Analysis of the env gene of a molecularly cloned and biologically active Moloney mink cell focus-forming proviral DNA

Abstract

A biologically active molecular clone of BALB/Moloney mink cell focus-forming (Mo-MCF) proviral DNA has been reconstructed in vitro. It contains the 5'' half of BALB/Moloney murine leukemia virus (Mo-MuLV) DNA and the 3'' half of BALB/Mo-MCF DNA. The complete nucleotide sequence of the env gene and the 3'' long terminal repeat (LTR) of the cloned Mo-MCF DNA was determined and compared with the sequence of the corresponding region of parental Mo-MuLV DNA. The substitution in the Mo-MCF DNA encompasses 1159 base pairs, beginning in the carboxyl terminus of the pol gene and extending to the middle of the env gene. The Mo-MCF env gene product is predicted to be 29 amino acids shorter than the parental Mo-MuLV env gene product.

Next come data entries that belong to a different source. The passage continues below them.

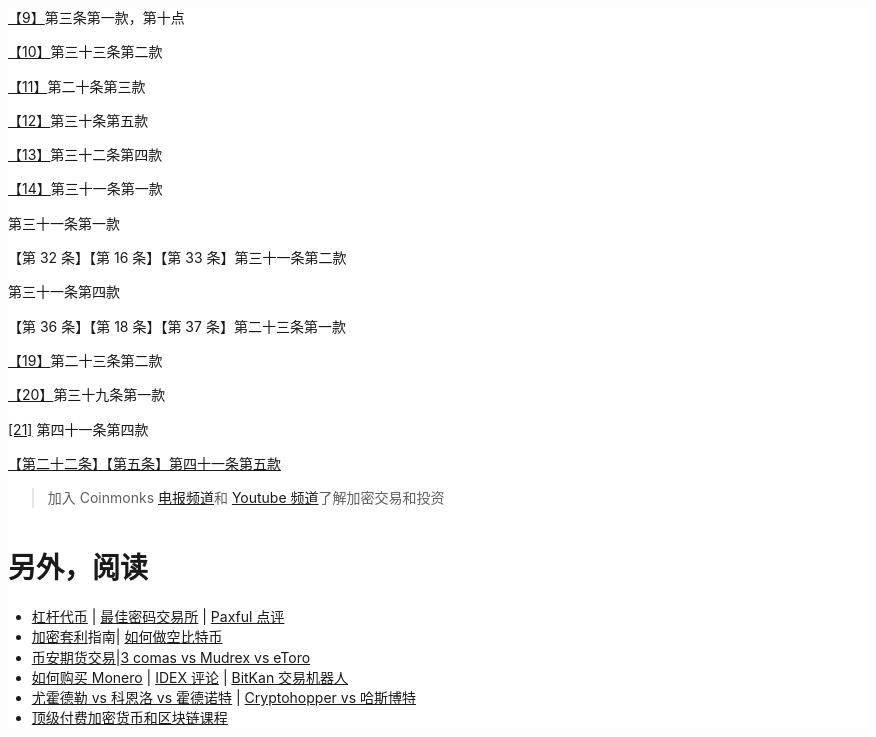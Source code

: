 [【9】](#_ftnref9)第三条第一款，第十点

[【10】](#_ftnref10)第三十三条第二款

[【11】](#_ftnref11)第二十条第三款

[【12】](#_ftnref12)第三十条第五款

[【13】](#_ftnref13)第三十二条第四款

[【14】](#_ftnref14)第三十一条第一款

第三十一条第一款

【第 32 条】【第 16 条】【第 33 条】第三十一条第二款

第三十一条第四款

【第 36 条】【第 18 条】【第 37 条】第二十三条第一款

[【19】](#_ftnref19)第二十三条第二款

[【20】](#_ftnref20)第三十九条第一款

[[21]](#_ftnref21) 第四十一条第四款

[【第二十二条】【第五条】第四十一条第五款](#_ftnref22)

> 加入 Coinmonks [电报频道](https://t.me/coincodecap)和 [Youtube 频道](https://www.youtube.com/c/coinmonks/videos)了解加密交易和投资

# 另外，阅读

*   [杠杆代币](/coinmonks/leveraged-token-3f5257808b22) | [最佳密码交易所](/coinmonks/crypto-exchange-dd2f9d6f3769) | [Paxful 点评](/coinmonks/paxful-review-4daf2354ab70)
*   [加密套利](/coinmonks/crypto-arbitrage-guide-how-to-make-money-as-a-beginner-62bfe5c868f6)指南| [如何做空比特币](/coinmonks/how-to-short-bitcoin-568a2d0b4ae5)
*   [币安期货交易](https://coincodecap.com/binance-futures-trading)|[3 comas vs Mudrex vs eToro](https://coincodecap.com/mudrex-3commas-etoro)
*   [如何购买 Monero](https://coincodecap.com/buy-monero) | [IDEX 评论](https://coincodecap.com/idex-review) | [BitKan 交易机器人](https://coincodecap.com/bitkan-trading-bot)
*   [尤霍德勒 vs 科恩洛 vs 霍德诺特](/coinmonks/youhodler-vs-coinloan-vs-hodlnaut-b1050acde55a) | [Cryptohopper vs 哈斯博特](https://coincodecap.com/cryptohopper-vs-haasbot)
*   [顶级付费加密货币和区块链课程](https://coincodecap.com/blockchain-courses)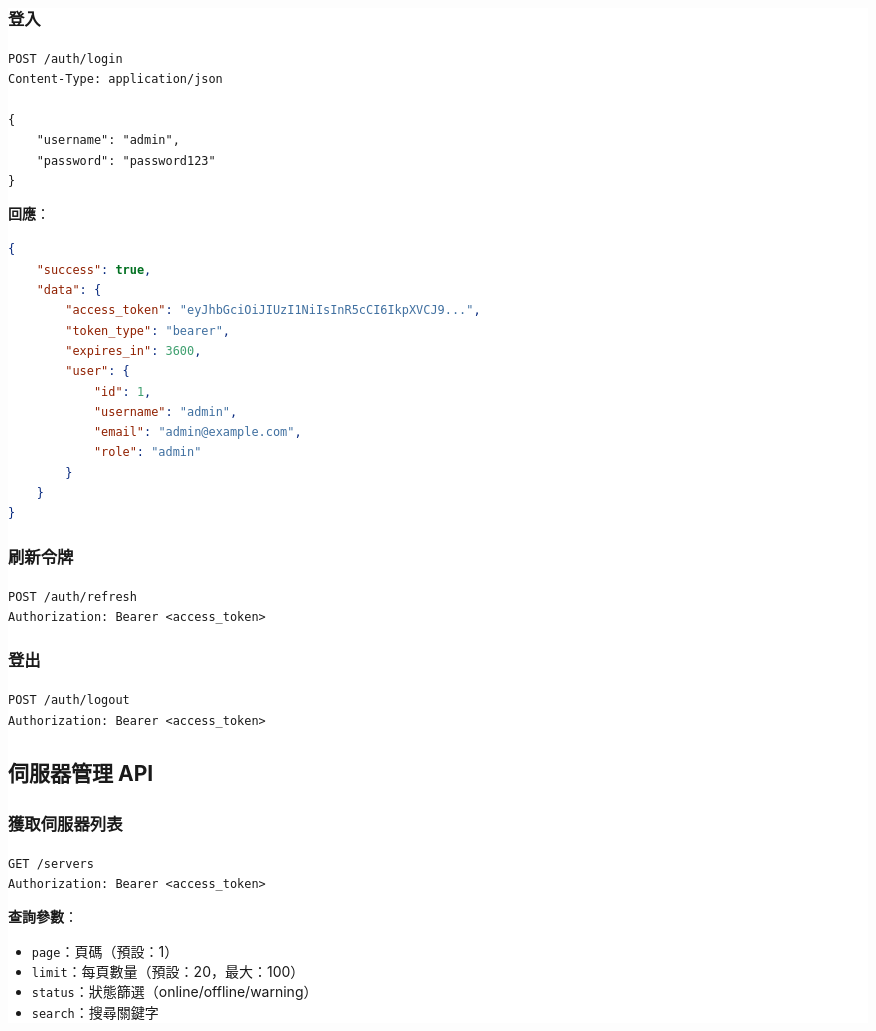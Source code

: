 ### 登入
```http
POST /auth/login
Content-Type: application/json

{
    "username": "admin",
    "password": "password123"
}
```

**回應**：
```json
{
    "success": true,
    "data": {
        "access_token": "eyJhbGciOiJIUzI1NiIsInR5cCI6IkpXVCJ9...",
        "token_type": "bearer",
        "expires_in": 3600,
        "user": {
            "id": 1,
            "username": "admin",
            "email": "admin@example.com",
            "role": "admin"
        }
    }
}
```

### 刷新令牌
```http
POST /auth/refresh
Authorization: Bearer <access_token>
```

### 登出
```http
POST /auth/logout
Authorization: Bearer <access_token>
```

## 伺服器管理 API

### 獲取伺服器列表
```http
GET /servers
Authorization: Bearer <access_token>
```

**查詢參數**：
- `page`：頁碼（預設：1）
- `limit`：每頁數量（預設：20，最大：100）
- `status`：狀態篩選（online/offline/warning）
- `search`：搜尋關鍵字
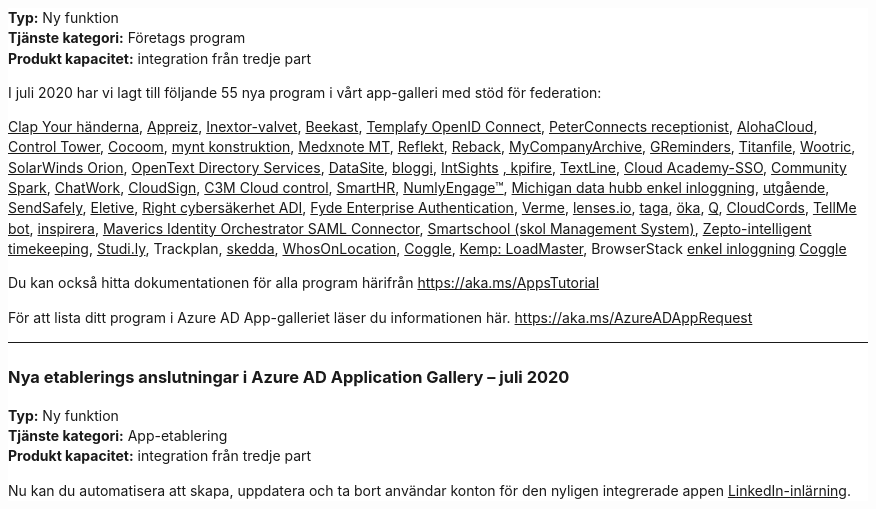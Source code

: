 **Typ:** Ny funktion  
**Tjänste kategori:** Företags program  
**Produkt kapacitet:** integration från tredje part
 
I juli 2020 har vi lagt till följande 55 nya program i vårt app-galleri med stöd för federation:

[Clap Your händerna](http://www.rmit.com.ar/), [Appreiz](https://microsoftteams.appreiz.com/), [Inextor-valvet](https://inexto.com/inexto-suite/inextor), [Beekast](https://my.beekast.com/), [Templafy OpenID Connect](https://app.templafy.com/), [PeterConnects receptionist](https://msteams.peterconnects.com/), [AlohaCloud](https://appfusions.alohacloud.com/auth), [Control Tower](https://bpm.tnxcorp.com/sso/microsoft), [Cocoom](https://start.cocoom.com/), [mynt konstruktion](https://sso.coinsconstructioncloud.com/#login/), [Medxnote MT](https://task.teamsmain.medx.im/authorization), [Reflekt](https://reflekt.konsolute.com/login), [Reback](https://app.reverscore.net/access), [MyCompanyArchive](https://login.mycompanyarchive.com/), [GReminders](https://app.greminders.com/o365-oauth), [Titanfile](../saas-apps/titanfile-tutorial.md), [Wootric](../saas-apps/wootric-tutorial.md), [SolarWinds Orion](https://support.solarwinds.com/SuccessCenter/s/orion-platform?language=en_US), [OpenText Directory Services](../saas-apps/opentext-directory-services-tutorial.md), [DataSite](../saas-apps/datasite-tutorial.md), [bloggi](../saas-apps/blogin-tutorial.md), [IntSights](../saas-apps/intsights-tutorial.md) [, kpifire](../saas-apps/kpifire-tutorial.md), [TextLine](../saas-apps/textline-tutorial.md), [Cloud Academy-SSO](../saas-apps/cloud-academy-sso-tutorial.md), [Community Spark](../saas-apps/community-spark-tutorial.md), [ChatWork](../saas-apps/chatwork-tutorial.md), [CloudSign](../saas-apps/cloudsign-tutorial.md), [C3M Cloud control](../saas-apps/c3m-cloud-control-tutorial.md), [SmartHR](https://smarthr.jp/), [NumlyEngage™](../saas-apps/numlyengage-tutorial.md), [Michigan data hubb enkel inloggning](../saas-apps/michigan-data-hub-single-sign-on-tutorial.md), [utgående](../saas-apps/egress-tutorial.md), [SendSafely](../saas-apps/sendsafely-tutorial.md), [Eletive](https://app.eletive.com/), [Right cybersäkerhet ADI](https://right-hand.ai/), [Fyde Enterprise Authentication](https://enterprise.fyde.com/), [Verme](../saas-apps/verme-tutorial.md), [lenses.io](../saas-apps/lensesio-tutorial.md), [taga](../saas-apps/momenta-tutorial.md), [öka](https://app.uprise.co/sign-in), [Q](https://q.moduleq.com/login), [CloudCords](../saas-apps/cloudcords-tutorial.md), [TellMe bot](https://tellme365liteweb.azurewebsites.net/), [inspirera](https://app.inspiresoftware.com/), [Maverics Identity Orchestrator SAML Connector](https://www.strata.io/identity-fabric/), [Smartschool (skol Management System)](https://smartschoolz.com/login), [Zepto-intelligent timekeeping](https://user.zepto-ai.com/signin), [Studi.ly](https://studi.ly/), Trackplan, [skedda](http://www.trackplanfm.com/), [WhosOnLocation](../saas-apps/skedda-tutorial.md), [Coggle](../saas-apps/whos-on-location-tutorial.md), [Kemp: LoadMaster](https://kemptechnologies.com/cloud-load-balancer/), BrowserStack [enkel inloggning](../saas-apps/browserstack-single-sign-on-tutorial.md) [Coggle](../saas-apps/coggle-tutorial.md)

Du kan också hitta dokumentationen för alla program härifrån https://aka.ms/AppsTutorial

För att lista ditt program i Azure AD App-galleriet läser du informationen här. https://aka.ms/AzureADAppRequest

---

### <a name="new-provisioning-connectors-in-the-azure-ad-application-gallery---july-2020"></a>Nya etablerings anslutningar i Azure AD Application Gallery – juli 2020

**Typ:** Ny funktion  
**Tjänste kategori:** App-etablering  
**Produkt kapacitet:** integration från tredje part

Nu kan du automatisera att skapa, uppdatera och ta bort användar konton för den nyligen integrerade appen [LinkedIn-inlärning](../saas-apps/linkedin-learning-provisioning-tutorial.md).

The portion of the env gene encoding the p15E peptide is identical in both viral DNA. There is an additional A residue in the Mo-MCF viral DNA in a region just preceding the 3'' LTR. The nucleotide sequence of the 3'' LTR of Mo-MCF DNA is similar to that of the 5'' LTR of BALB/Mo-MuLV DNA with the exception of 2 single base substitutions. Evidently, the sequence substitution in the env gene is responsible for the dual-tropic properties of Mo-MCF viruses.